Typical course: Convalescent stage lasts weeks to months (often called the "100-day cough") as the respiratory cilia slowly regenerate.

Reviewed against AAP · CDC · WHO · NHS guidance Last reviewed 2026-06-13

1. Summary & Pathophysiology

Acute Bacterial Toxin-Mediated Airway Infection

Pathophysiology (Development Path)

The bacteria colonize the ciliated respiratory epithelium, producing toxins (pertussis toxin, tracheal cytotoxin) that paralyze the cilia and trigger localized inflammation. This leads to impaired mucus clearance, necrosis of epithelial cells, and severe, spasmodic coughing fits.

Primary Causes & Etiology

Bordetella pertussis (a Gram-negative, fastidious coccobacillus).

2. Symptom Continuum

  1. Early Onset Signs

    Catarrhal stage (lasts 1-2 weeks): mild upper respiratory symptoms including rhinorrhea, sneezing, low-grade fever, and a mild, occasional cough.

  2. Progressive Phase

    Paroxysmal stage (lasts 2-6 weeks): severe coughing fits (paroxysms) occurring 15-30 times a day. The child coughs repeatedly on a single expiration, followed by a forced inspiratory "whoop" sound as they gasp for air. Post-tussive vomiting (vomiting after coughing) is highly characteristic.

  3. Severe Indicators

    In infants: coughing fits may be absent; instead, they present with apnea, cyanosis (turning blue), bradycardia, seizures, and severe exhaustion.

3. Clinical Verification

Nasopharyngeal swab culture (gold standard but slow) or PCR assay for Bordetella pertussis DNA.

4. Care & Elements Plan

Primary Care Treatment Plan

Administer macrolide antibiotics early in the course (catarrhal stage) to shorten the disease. Prophylaxis is indicated for all household contacts. Hospitalize infants under 6 months for monitoring of apnea and airway support.

Home Support Elements

Use a cool-mist humidifier to help loosen secretions. Keep the home free of irritants (smoke, dust). Offer small, frequent meals to prevent vomiting after coughing fits.

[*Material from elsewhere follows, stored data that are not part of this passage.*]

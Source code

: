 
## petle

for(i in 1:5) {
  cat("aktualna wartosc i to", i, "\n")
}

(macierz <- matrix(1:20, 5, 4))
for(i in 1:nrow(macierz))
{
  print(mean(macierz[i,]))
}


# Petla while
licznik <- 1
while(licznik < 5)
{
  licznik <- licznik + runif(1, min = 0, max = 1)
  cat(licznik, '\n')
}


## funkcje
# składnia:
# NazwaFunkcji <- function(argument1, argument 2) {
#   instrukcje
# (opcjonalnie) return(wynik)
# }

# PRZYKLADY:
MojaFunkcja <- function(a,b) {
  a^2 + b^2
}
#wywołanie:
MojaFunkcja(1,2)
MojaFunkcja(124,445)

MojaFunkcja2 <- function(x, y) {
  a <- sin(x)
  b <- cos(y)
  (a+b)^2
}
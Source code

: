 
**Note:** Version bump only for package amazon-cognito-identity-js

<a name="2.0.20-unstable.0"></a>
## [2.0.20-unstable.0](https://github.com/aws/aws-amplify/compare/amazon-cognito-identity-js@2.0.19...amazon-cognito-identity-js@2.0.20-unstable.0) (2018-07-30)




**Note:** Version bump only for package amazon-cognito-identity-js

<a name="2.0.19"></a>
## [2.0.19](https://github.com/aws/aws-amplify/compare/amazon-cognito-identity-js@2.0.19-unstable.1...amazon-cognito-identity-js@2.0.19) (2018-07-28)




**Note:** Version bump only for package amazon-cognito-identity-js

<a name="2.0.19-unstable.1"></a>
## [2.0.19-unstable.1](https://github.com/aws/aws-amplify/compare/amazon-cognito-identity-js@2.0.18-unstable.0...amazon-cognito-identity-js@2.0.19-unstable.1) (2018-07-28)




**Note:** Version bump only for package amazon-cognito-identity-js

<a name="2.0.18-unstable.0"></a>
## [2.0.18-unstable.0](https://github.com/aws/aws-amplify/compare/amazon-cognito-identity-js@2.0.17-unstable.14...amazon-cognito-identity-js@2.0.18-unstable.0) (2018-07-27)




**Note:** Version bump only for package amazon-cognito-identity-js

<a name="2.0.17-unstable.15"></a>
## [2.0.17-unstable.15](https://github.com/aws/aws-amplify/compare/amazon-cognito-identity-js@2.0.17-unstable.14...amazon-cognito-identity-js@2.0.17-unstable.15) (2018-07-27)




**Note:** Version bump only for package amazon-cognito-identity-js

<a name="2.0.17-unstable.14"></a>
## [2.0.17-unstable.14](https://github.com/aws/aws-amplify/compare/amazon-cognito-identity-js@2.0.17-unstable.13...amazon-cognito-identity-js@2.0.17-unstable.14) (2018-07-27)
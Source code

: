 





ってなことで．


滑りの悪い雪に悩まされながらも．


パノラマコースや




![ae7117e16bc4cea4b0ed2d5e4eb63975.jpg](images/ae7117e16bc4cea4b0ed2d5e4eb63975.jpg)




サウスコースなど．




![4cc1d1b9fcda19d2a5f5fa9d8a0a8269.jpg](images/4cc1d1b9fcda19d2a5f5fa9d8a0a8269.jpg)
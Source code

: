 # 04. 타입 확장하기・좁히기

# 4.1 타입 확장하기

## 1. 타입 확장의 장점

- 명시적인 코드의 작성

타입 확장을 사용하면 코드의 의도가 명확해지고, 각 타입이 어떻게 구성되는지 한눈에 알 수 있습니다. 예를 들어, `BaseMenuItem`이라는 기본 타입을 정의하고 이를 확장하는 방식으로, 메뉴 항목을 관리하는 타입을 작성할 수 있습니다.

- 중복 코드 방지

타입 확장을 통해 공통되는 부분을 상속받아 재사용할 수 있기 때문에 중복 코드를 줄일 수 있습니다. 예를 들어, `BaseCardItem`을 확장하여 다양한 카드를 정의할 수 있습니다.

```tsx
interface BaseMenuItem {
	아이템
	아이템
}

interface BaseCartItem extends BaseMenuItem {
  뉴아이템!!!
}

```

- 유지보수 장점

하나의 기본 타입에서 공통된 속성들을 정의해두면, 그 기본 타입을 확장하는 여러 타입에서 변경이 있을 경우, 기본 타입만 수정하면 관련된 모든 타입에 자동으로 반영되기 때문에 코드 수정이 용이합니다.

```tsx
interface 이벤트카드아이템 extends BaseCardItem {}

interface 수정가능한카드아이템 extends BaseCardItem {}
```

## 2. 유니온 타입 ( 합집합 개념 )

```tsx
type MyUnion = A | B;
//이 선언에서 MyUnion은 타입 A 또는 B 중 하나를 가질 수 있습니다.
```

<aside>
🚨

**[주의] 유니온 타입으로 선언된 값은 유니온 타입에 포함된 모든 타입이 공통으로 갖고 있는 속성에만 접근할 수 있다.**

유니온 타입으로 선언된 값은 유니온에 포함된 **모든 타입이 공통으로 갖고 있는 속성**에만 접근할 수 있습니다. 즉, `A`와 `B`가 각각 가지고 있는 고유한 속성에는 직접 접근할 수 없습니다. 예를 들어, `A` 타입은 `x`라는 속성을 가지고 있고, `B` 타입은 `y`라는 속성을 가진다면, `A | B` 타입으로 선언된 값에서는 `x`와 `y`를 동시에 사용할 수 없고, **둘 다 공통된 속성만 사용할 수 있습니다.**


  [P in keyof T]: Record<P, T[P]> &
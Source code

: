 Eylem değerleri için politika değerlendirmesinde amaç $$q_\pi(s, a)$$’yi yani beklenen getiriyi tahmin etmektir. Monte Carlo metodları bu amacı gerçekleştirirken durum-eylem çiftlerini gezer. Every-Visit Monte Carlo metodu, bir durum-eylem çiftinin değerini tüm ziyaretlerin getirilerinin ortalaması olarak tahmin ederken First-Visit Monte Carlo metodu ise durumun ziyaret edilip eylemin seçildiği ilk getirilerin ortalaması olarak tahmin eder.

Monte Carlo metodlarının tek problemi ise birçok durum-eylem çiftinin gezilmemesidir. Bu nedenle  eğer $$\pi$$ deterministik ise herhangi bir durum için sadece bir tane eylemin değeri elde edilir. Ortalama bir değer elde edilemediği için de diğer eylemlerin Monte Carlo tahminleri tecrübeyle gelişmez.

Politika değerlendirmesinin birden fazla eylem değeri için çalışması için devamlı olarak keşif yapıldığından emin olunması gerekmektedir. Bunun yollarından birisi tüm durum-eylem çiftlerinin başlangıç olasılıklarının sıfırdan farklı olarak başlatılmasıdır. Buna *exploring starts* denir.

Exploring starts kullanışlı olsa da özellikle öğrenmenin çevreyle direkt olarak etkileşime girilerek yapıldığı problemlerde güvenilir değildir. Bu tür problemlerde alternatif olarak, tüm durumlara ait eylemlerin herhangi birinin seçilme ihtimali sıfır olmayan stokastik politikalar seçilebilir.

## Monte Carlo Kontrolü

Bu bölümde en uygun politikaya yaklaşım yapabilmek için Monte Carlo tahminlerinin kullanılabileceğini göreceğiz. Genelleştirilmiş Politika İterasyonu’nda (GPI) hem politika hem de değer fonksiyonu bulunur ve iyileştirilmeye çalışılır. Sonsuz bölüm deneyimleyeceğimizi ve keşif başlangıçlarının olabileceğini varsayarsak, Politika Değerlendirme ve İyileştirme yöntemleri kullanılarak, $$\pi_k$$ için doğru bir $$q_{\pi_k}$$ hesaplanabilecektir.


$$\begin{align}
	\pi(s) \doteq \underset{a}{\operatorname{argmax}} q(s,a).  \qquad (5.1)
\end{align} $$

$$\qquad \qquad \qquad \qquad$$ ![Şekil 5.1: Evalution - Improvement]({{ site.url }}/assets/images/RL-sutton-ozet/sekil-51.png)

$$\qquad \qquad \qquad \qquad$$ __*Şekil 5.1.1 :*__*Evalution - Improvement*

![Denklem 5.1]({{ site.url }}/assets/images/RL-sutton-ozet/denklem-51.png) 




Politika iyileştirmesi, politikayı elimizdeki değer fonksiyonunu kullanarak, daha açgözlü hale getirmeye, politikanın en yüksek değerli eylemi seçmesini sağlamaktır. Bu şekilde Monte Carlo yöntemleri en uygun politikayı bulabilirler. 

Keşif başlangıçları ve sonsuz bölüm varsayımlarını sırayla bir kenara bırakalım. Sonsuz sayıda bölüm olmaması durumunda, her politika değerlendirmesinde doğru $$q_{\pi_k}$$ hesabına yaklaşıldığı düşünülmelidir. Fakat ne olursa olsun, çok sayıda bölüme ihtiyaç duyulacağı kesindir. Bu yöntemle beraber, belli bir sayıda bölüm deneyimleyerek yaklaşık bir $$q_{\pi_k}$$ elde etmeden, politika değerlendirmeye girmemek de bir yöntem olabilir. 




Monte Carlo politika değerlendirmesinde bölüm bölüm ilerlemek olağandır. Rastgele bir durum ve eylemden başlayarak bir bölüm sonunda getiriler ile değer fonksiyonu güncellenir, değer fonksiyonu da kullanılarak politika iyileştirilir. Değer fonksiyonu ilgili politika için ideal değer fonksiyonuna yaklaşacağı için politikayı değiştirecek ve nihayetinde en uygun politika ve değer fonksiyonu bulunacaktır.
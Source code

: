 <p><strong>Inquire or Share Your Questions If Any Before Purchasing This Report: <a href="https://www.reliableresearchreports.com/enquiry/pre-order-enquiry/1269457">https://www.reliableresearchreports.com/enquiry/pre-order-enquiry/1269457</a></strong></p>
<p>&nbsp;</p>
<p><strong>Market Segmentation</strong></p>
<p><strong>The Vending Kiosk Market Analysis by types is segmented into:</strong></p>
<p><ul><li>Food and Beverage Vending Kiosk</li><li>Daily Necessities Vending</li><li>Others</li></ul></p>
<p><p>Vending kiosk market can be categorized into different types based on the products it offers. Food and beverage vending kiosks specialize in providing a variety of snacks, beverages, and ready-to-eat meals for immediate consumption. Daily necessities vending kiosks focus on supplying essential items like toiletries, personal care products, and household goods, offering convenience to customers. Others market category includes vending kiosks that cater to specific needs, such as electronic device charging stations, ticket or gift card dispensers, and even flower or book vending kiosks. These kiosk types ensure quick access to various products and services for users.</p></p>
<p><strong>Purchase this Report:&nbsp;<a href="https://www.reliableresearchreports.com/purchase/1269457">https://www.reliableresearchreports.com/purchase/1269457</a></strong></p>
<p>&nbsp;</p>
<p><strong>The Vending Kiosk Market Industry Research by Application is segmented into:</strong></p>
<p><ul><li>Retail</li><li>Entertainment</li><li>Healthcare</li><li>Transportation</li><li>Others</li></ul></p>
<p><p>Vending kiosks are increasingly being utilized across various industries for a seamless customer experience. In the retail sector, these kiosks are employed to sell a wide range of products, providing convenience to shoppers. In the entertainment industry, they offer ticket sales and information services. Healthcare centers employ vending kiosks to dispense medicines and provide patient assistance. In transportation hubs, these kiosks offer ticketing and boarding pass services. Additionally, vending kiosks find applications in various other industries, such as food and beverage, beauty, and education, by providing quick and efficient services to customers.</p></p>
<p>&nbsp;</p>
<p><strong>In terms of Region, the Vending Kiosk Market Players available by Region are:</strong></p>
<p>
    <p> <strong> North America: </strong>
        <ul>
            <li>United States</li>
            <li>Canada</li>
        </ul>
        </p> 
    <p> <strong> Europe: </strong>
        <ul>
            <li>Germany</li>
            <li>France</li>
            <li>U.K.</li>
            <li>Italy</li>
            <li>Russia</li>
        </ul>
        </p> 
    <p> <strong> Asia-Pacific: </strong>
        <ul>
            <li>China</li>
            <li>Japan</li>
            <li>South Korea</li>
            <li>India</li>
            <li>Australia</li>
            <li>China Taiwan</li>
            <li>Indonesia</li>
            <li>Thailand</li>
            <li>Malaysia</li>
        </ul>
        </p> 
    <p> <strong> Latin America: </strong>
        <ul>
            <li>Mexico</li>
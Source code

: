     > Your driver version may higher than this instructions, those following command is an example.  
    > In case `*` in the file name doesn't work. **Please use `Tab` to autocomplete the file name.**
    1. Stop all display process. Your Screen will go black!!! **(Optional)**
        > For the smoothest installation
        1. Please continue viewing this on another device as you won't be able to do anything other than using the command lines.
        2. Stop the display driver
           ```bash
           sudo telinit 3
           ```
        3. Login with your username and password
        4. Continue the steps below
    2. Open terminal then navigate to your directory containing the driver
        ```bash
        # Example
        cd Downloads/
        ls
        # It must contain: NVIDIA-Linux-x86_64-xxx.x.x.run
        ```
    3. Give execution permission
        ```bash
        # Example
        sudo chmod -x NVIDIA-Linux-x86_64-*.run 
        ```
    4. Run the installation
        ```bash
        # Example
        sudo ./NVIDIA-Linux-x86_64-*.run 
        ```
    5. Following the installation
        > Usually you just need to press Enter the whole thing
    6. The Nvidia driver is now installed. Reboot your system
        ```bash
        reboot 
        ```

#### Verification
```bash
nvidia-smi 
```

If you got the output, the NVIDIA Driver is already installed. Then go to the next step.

Generic Active Ingredients (No Brands)

  • Azithromycin or Erythromycin (generic macrolide antibiotic active ingredients used to eradicate B. pertussis and reduce transmission). Cough suppressants are not recommended.

Lists active elements only. Never administer self-designed therapies.

5. Doctor Critical Lines

Critical Thresholds: When to See a Doctor

Any infant showing gasping, pauses in breathing (apnea), or turning blue during coughing fits requires immediate emergency medical evaluation.

6. Vaccine & Prevention

Routine Prophylaxis (Prevention)

Post-exposure antibiotic prophylaxis for all close contacts regardless of vaccination status.

Immunization Context

Prevented through the DTaP vaccine series in childhood (at 2, 4, 6, 15-18 months, and 4-6 years) and Tdap booster in adolescence. Maternal vaccination during pregnancy provides passive immunity to newborns.

7. Timelines & Outlook

Active Timeline

Convalescent stage lasts weeks to months (often called the "100-day cough") as the respiratory cilia slowly regenerate.

Expected Prognosis

Excellent for older children. It is a severe, high-mortality disease in young infants under 2 months who have not received their first vaccine dose.

Potential Untreated Complications

Pneumonia (most common), hypoxic encephalopathy, seizures, subconjunctival hemorrhages, rib fractures, and death in young infants.